The voltage as applied to such needles is usually in the range of 40-100
kv, which develops a relatively high intensity electrostatic field in the
vicinity of the needle, wherein the electrostatic field lines are formed
between the needle and usually a grounded article to be painted. The field
gradient in volts per centimeter (v/cm) is determined by dividing the
voltage applied to the needle by the distance in centimeters to the second
electrode, usually the article, where the field is developed.
It would be a distinct advantage in the field of electrostatic spraying to
provide a construction having a very high electrostatic field intensity
with a considerably lower applied voltage than as used in the prior art.
For example, reducing the applied voltage from 60 kv to 15 kv greatly
simplifies the technical design of the voltage-producing circuitry,
reduces the complexity of shielding the electrostatic field from adverse
outside influences, and increases the overall safety in operating the
system. The factors that can influence the design of an appropriate
electrostatic system include the distance between the respective
electrodes, the geometry of the electrodes, the position of the electrodes
relative to the atomized spray, and the type of material sprayed by the
system.
SUMMARY OF THE INVENTION
The invention provides a construction which achieves a satisfactory field
intensity E for electrostatic spraying by controlling the geometry of the
needle and by controlling the placement of the needle electrode relative
to the second electrode. The needle diameter is selected to be less than
about 250 micrometers (um), the needle tip is sharpened to have a tip
radius of curvature less than about 50 micrometers (um), and the electrode
spacing is preferably set to approximately about 1.5 centimeter (cm). The
needle is positioned to be relatively near the center of the atomization
zone for the particular spray gun to which it is applied. The
electrostatic system will develop an ionizing current in the range of
20-50 microamp (ua) with about an applied voltage of 15 kv.

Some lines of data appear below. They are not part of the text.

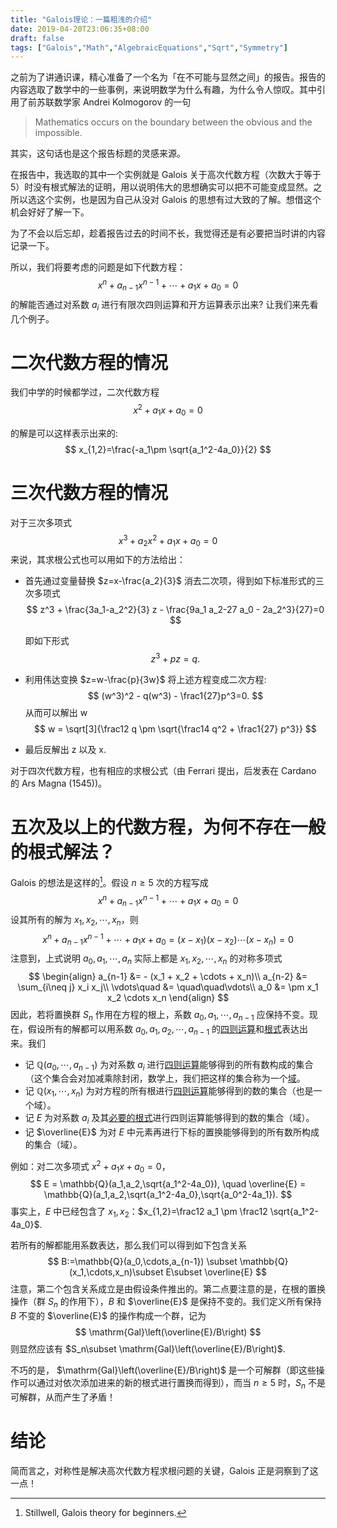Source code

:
 ```yaml
---
title: "Galois理论：一篇粗浅的介绍"
date: 2019-04-20T23:06:35+08:00
draft: false
tags: ["Galois","Math","AlgebraicEquations","Sqrt","Symmetry"]
---
```


之前为了讲通识课，精心准备了一个名为「在不可能与显然之间」的报告。报告的内容选取了数学中的一些事例，来说明数学为什么有趣，为什么令人惊叹。其中引用了前苏联数学家 Andrei Kolmogorov 的一句

> Mathematics occurs on the boundary between the obvious and the impossible.

其实，这句话也是这个报告标题的灵感来源。

在报告中，我选取的其中一个实例就是 Galois 关于高次代数方程（次数大于等于5）时没有根式解法的证明，用以说明伟大的思想确实可以把不可能变成显然。之所以选这个实例，也是因为自己从没对 Galois 的思想有过大致的了解。想借这个机会好好了解一下。

为了不会以后忘却，趁着报告过去的时间不长，我觉得还是有必要把当时讲的内容记录一下。

所以，我们将要考虑的问题是如下代数方程：
$$
x^n+a_{n-1}x^{n-1}+\cdots + a_1 x + a_0 = 0
$$
的解能否通过对系数 $a_i$ 进行有限次四则运算和开方运算表示出来? 让我们来先看几个例子。

# 二次代数方程的情况

我们中学的时候都学过，二次代数方程 
$$
x^2+a_1 x + a_0 = 0
$$

的解是可以这样表示出来的: 
$$
x_{1,2}=\frac{-a_1\pm \sqrt{a_1^2-4a_0}}{2}
$$

# 三次代数方程的情况

对于三次多项式
$$
x^3+a_2 x^2 + a_1 x + a_0 = 0
$$
来说，其求根公式也可以用如下的方法给出：

- 首先通过变量替换 $z=x-\frac{a_2}{3}$ 消去二次项，得到如下标准形式的三次多项式
  $$
  z^3 + \frac{3a_1-a_2^2}{3} z - \frac{9a_1 a_2-27 a_0 - 2a_2^3}{27}=0
  $$
  

  即如下形式 
  $$
  z^3+pz = q.
  $$
  
- 利用伟达变换 $z=w-\frac{p}{3w}$ 将上述方程变成二次方程:
  $$
  (w^3)^2 - q(w^3) - \frac1{27}p^3=0.
  $$
  从而可以解出 w
  $$
  w = \sqrt[3]{\frac12 q \pm \sqrt{\frac14 q^2 + \frac1{27} p^3}}
  $$

- 最后反解出 z 以及 x.

对于四次代数方程，也有相应的求根公式（由 Ferrari 提出，后发表在 Cardano 的 Ars Magna (1545))。

# 五次及以上的代数方程，为何不存在一般的根式解法？

Galois 的想法是这样的[^stillwell]。假设 $n\geq5$ 次的方程写成
$$
x^n + a_{n-1}x^{n-1} + \cdots + a_1 x + a_0 = 0
$$
设其所有的解为 $x_1,x_2,\cdots, x_n$，则
$$
x^n + a_{n-1}x^{n-1}+\cdots + a_1 x + a_0 = (x-x_1)(x-x_2)\cdots (x-x_n)=0
$$
注意到，上式说明 $a_0, a_1,\cdots, a_n$ 实际上都是 $x_1,x_2,\cdots, x_n$ 的对称多项式
$$
\begin{align}
a_{n-1} &= - (x_1 + x_2 + \cdots + x_n)\\
a_{n-2} &= \sum_{i\neq j} x_i x_j\\
\vdots\quad &= \quad\quad\vdots\\
a_0 &= \pm x_1 x_2 \cdots x_n
\end{align}
$$
因此，若将置换群 $S_n$ 作用在方程的根上，系数 $a_0,a_1,\cdots,a_{n-1}$ 应保持不变。现在，假设所有的解都可以用系数 $a_0,a_1,a_2,\cdots,a_{n-1}$ 的<u>四则运算</u>和<u>根式</u>表达出来。我们

- 记 $\mathbb{Q}(a_0,\cdots,a_{n-1})$ 为对系数 $a_i$ 进行<u>四则运算</u>能够得到的所有数构成的集合（这个集合会对加减乘除封闭，数学上，我们把这样的集合称为一个<u>域</u>。
- 记 $\mathbb{Q}(x_1,\cdots,x_n)$ 为对方程的所有根进行<u>四则运算</u>能够得到的数的集合（也是一个域）。
- 记 $E$ 为对系数 $a_i$ 及其<u>必要的根式</u>进行四则运算能够得到的数的集合（域）。
- 记 $\overline{E}$ 为对 $E$ 中元素再进行下标的置换能够得到的所有数所构成的集合（域）。

例如：对二次多项式 $x^2 + a_1 x + a_0 = 0$，
$$
E = \mathbb{Q}(a_1,a_2,\sqrt{a_1^2-4a_0}), \quad \overline{E} = \mathbb{Q}(a_1,a_2,\sqrt{a_1^2-4a_0},\sqrt{a_0^2-4a_1}).
$$
事实上，$E$ 中已经包含了 $x_1,x_2$：$x_{1,2}=\frac12 a_1 \pm \frac12 \sqrt{a_1^2-4a_0}$. 

若所有的解都能用系数表达，那么我们可以得到如下包含关系
$$
B:=\mathbb{Q}(a_0,\cdots,a_{n-1}) \subset \mathbb{Q}(x_1,\cdots,x_n)\subset E\subset \overline{E}
$$
注意，第二个包含关系成立是由假设条件推出的。第二点要注意的是，在根的置换操作（群 $S_n$ 的作用下），$B$ 和 $\overline{E}$ 是保持不变的。我们定义所有保持 $B$ 不变的 $\overline{E}$ 的操作构成一个群，记为 
$$
\mathrm{Gal}\left(\overline{E}/B\right)
$$
则显然应该有 $S_n\subset \mathrm{Gal}\left(\overline{E}/B\right)$.  

不巧的是， $\mathrm{Gal}\left(\overline{E}/B\right)$ 是一个可解群（即这些操作可以通过对依次添加进来的新的根式进行置换而得到），而当 $n\geq5$ 时，$S_n$ 不是可解群，从而产生了矛盾！

# 结论

简而言之，对称性是解决高次代数方程求根问题的关键，Galois 正是洞察到了这一点！

[^stillwell]: Stillwell, Galois theory for beginners.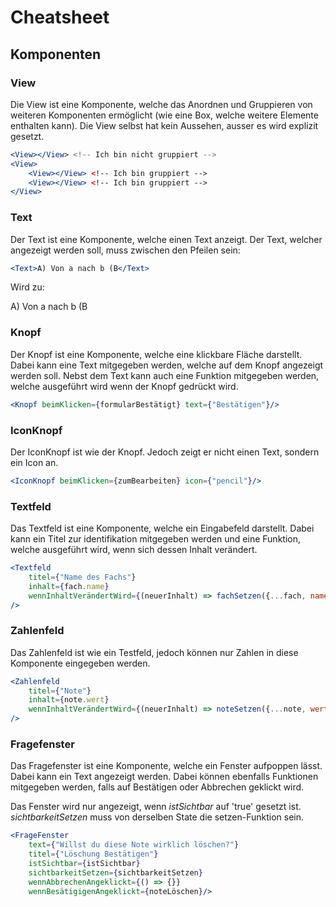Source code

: # Cheatsheet

## Komponenten

### View

Die View ist eine Komponente, welche das Anordnen und Gruppieren von weiteren Komponenten ermöglicht (wie eine Box, welche weitere Elemente enthalten kann).
Die View selbst hat kein Aussehen, ausser es wird explizit gesetzt.

```jsx 
<View></View> <!-- Ich bin nicht gruppiert -->
<View>
    <View></View> <!-- Ich bin gruppiert -->
    <View></View> <!-- Ich bin gruppiert -->
</View>
```

### Text

Der Text ist eine Komponente, welche einen Text anzeigt. Der Text, welcher angezeigt werden soll, muss zwischen den Pfeilen sein:

```jsx
<Text>A) Von a nach b (B</Text>
```

Wird zu:

A) Von a nach b (B

### Knopf

Der Knopf ist eine Komponente, welche eine klickbare Fläche darstellt. Dabei kann eine Text mitgegeben werden, welche auf dem Knopf angezeigt werden soll. Nebst dem Text kann auch eine Funktion mitgegeben werden, welche ausgeführt wird wenn der Knopf gedrückt wird.

```jsx
<Knopf beimKlicken={formularBestätigt} text={"Bestätigen"}/>
```

### IconKnopf

Der IconKnopf ist wie der Knopf. Jedoch zeigt er nicht einen Text, sondern ein Icon an.

```jsx
<IconKnopf beimKlicken={zumBearbeiten} icon={"pencil"}/>
```

### Textfeld

Das Textfeld ist eine Komponente, welche ein Eingabefeld darstellt. Dabei kann ein Titel zur identifikation mitgegeben werden und eine Funktion, welche ausgeführt wird, wenn sich dessen Inhalt verändert.

```jsx
<Textfeld
    titel={"Name des Fachs"}
    inhalt={fach.name}
    wennInhaltVerändertWird={(neuerInhalt) => fachSetzen({...fach, name: neuerInhalt})}
/>
```

### Zahlenfeld

Das Zahlenfeld ist wie ein Testfeld, jedoch können nur Zahlen in diese Komponente eingegeben werden.

```jsx
<Zahlenfeld
    titel={"Note"}
    inhalt={note.wert}
    wennInhaltVerändertWird={(neuerInhalt) => noteSetzen({...note, wert: neuerInhalt})}
/>
```

### Fragefenster

Das Fragefenster ist eine Komponente, welche ein Fenster aufpoppen lässt. Dabei kann ein Text angezeigt werden.
Dabei können ebenfalls Funktionen mitgegeben werden, falls auf Bestätigen oder Abbrechen geklickt wird.

Das Fenster wird nur angezeigt, wenn _istSichtbar_ auf 'true' gesetzt ist. _sichtbarkeitSetzen_ muss von derselben State die setzen-Funktion sein.

```jsx
<FrageFenster
    text={"Willst du diese Note wirklich löschen?"}
    titel={"Löschung Bestätigen"}
    istSichtbar={istSichtbar}
    sichtbarkeitSetzen={sichtbarkeitSetzen}
    wennAbbrechenAngeklickt={() => {}}
    wennBesätigigenAngeklickt={noteLöschen}/>
```
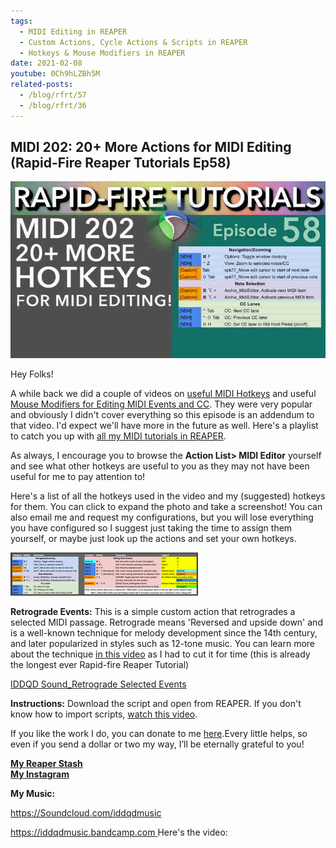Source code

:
```yaml
---
tags:
  - MIDI Editing in REAPER
  - Custom Actions, Cycle Actions & Scripts in REAPER 
  - Hotkeys & Mouse Modifiers in REAPER
date: 2021-02-08
youtube: 0Ch9hLZBh5M
related-posts:
  - /blog/rfrt/57
  - /blog/rfrt/36
---
```


## MIDI 202: 20+ More Actions for MIDI Editing (Rapid-Fire Reaper Tutorials Ep58)

![](/blog/rfrt/58/97.jpg)

Hey Folks!

A while back we did a couple of videos on [useful MIDI Hotkeys](https://youtu.be/0Ch9hLZBh5M) and useful [Mouse Modifiers for Editing MIDI Events and CC](https://www.youtube.com/watch?v=pw743Lk70PA). They were very popular and obviously I didn't cover everything so this episode is an addendum to that video. I'd expect we'll have more in the future as well. Here's a playlist to catch you up with [all my MIDI tutorials in REAPER](https://www.youtube.com/watch?v=akqKvLiO0xc&list=PLjvmrOUg3J0qpyLea1FiRBrpfWyRaUbgg).

As always, I encourage you to browse the **Action List> MIDI Editor** yourself and see what other hotkeys are useful to you as they may not have been useful for me to pay attention to!

Here's a list of all the hotkeys used in the video and my (suggested) hotkeys for them. You can click to expand the photo and take a screenshot! You can also email me and request my configurations, but you will lose everything you have configured so I suggest just taking the time to assign them yourself, or maybe just look up the actions and set your own hotkeys.

![](/blog/rfrt/58/98.png)

**Retrograde Events:** This is a simple custom action that retrogrades a selected MIDI passage. Retrograde means 'Reversed and upside down' and is a well-known technique for melody development since the 14th century, and later popularized in styles such as 12-tone music. You can learn more about the technique [in this video](https://www.youtube.com/watch/gQgZYJyYZ2w) as I had to cut it for time (this is already the longest ever Rapid-fire Reaper Tutorial)

[IDDQD Sound_Retrograde Selected Events](/blog/rfrt/58/IDDQDSound_Retrograde-Selected-Events.lua.zip)


**Instructions:** Download the script and open from REAPER. If you don't know how to import scripts, [watch this video](https://youtu.be/LGkB9EOn3sE).

If you like the work I do, you can donate to me [here](http://www.buymeacoffee.com/iddqdsound).Every little helps, so even if you send a dollar or two my way, I’ll be eternally grateful to you!

[**My Reaper Stash**](https://stash.reaper.fm/u/IDDQDSound)  
[**My Instagram**](http://www.instagram.com/iddqdmusic)

**My Music:**

https://Soundcloud.com/iddqdmusic

[https://iddqdmusic.bandcamp.com ](https://iddqdmusic.bandcamp.com) Here's the video:

<youtube id="0Ch9hLZBh5M"></youtube>

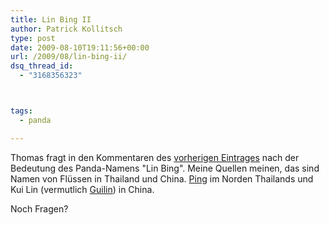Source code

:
 ```yaml
---
title: Lin Bing II
author: Patrick Kollitsch
type: post
date: 2009-08-10T19:11:56+00:00
url: /2009/08/lin-bing-ii/
dsq_thread_id:
  - "3168356323"



tags:
  - panda

---
```

Thomas fragt in den Kommentaren des <a href="1794">vorherigen Eintrages</a> nach der Bedeutung des Panda-Namens "Lin Bing". Meine Quellen meinen, das sind Namen von Fl&uuml;ssen in Thailand und China. [Ping][1] im Norden Thailands und Kui Lin (vermutlich [Guilin][2]) in China.

Noch Fragen?

 [1]: http://maps.google.com/maps?f=q&source=s_q&hl=en&geocode=&q=river+ping+in+thailand&sll=37.0625,-95.677068&sspn=43.123021,71.367188&ie=UTF8&ll=20.324024,100.184326&spn=6.405185,8.920898&t=h&z=7&iwloc=D
 [2]: http://maps.google.com/maps?f=q&source=s_q&hl=en&geocode=&q=river+Guilin,+Guangxi,+China&sll=25.273567,110.290195&sspn=0.193106,0.278778&g=Guilin,+Guangxi,+China&ie=UTF8&ll=25.277608,110.282822&spn=0.386199,0.557556&t=h&z=11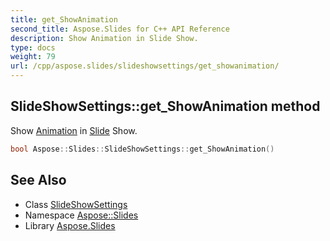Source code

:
 ```yaml
---
title: get_ShowAnimation
second_title: Aspose.Slides for C++ API Reference
description: Show Animation in Slide Show.
type: docs
weight: 79
url: /cpp/aspose.slides/slideshowsettings/get_showanimation/
---
```

## SlideShowSettings::get_ShowAnimation method


Show [Animation](../../../aspose.slides.animation/) in [Slide](../../slide/) Show.

```cpp
bool Aspose::Slides::SlideShowSettings::get_ShowAnimation()
```

## See Also

* Class [SlideShowSettings](../)
* Namespace [Aspose::Slides](../../)
* Library [Aspose.Slides](../../../)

It is the principal object and advantage of the present invention to
provide an electrostatic system for spray guns, which provides an
electrostatic ionizing field with considerably lower applied voltage than
is known in the prior art.
It is a further object and advantage of the present invention to provide an
electrostatic system wherein a high intensity field is developed over a
relatively short distance and in the atomization zone of the spray gun.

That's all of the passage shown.